Nigel Farage, Paul Nuttall and six other Ukip MEPs could face a £500,000 bill after the European parliament launched an investigation into allegations that they misused EU funds.

Officials are looking into whether the eight MEPs broke rules, which ban full-time European parliamentary assistants, who are paid by the EU, from working for a national party.

According to the Guardian, it is understood that Farage and fellow Ukip MEP Raymond Finch will be asked to repay around £84,000 paid to their joint assistant, Christopher Adams.

Adams is also Ukip's national nominating officer and financial controllers at the EU are investigating whether there was a conflict of interest between his EU-paid job and national party role.

It is also understood that three assistants, who worked for Nuttall, are among those under investigation.

Nuttall is in contention to become Ukip's second MP in Westminster in the Stoke-on-Trent Central by-election later this month.

Ukip has a total of 20 MEPs in the European parliament.

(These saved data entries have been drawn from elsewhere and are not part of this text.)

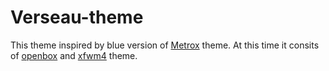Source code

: # Verseau-theme #
This theme inspired by blue version of [Metrox][1] theme.
At this time it consits of [openbox][2] and [xfwm4][3] theme.

[1]: http://box-look.org/content/show.php/Metrox+20131103?content=161079 "Metrox theme on box-look.org"
[2]: http://openbox.org/wiki/Main_Page "Openbox official site"
[3]: http://docs.xfce.org/xfce/xfwm4/start "xfwm4 official page"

Each of the European parliament's 751 MEPs is entitled to €23,400 (£19,903) a month to pay for staff in Brussels and their home constituencies, plus a further €4,342 for office expenses, the Guardian reported.

If Ukip MEPs had claimed the full allowance in 2016, the total sums involved would have been €7.3m.

Farage's wife, Kirsten Farage, is also said to be caught up in the inquiry because she was paid as an MEP assistant while running her husband's office for the national party.

Ukip vehemently denied the allegations and said it would be appealing any judgements made.

A spokesman said: "We have been here [as elected MEPs] since 1999 and have scrupulously applied the rules of the European parliament with very few problems.

"It would appear that post-Brexit there is an element of vindictiveness in the way in which the European parliament is behaving.

"We are appealing each and every one of the allegations that have been made."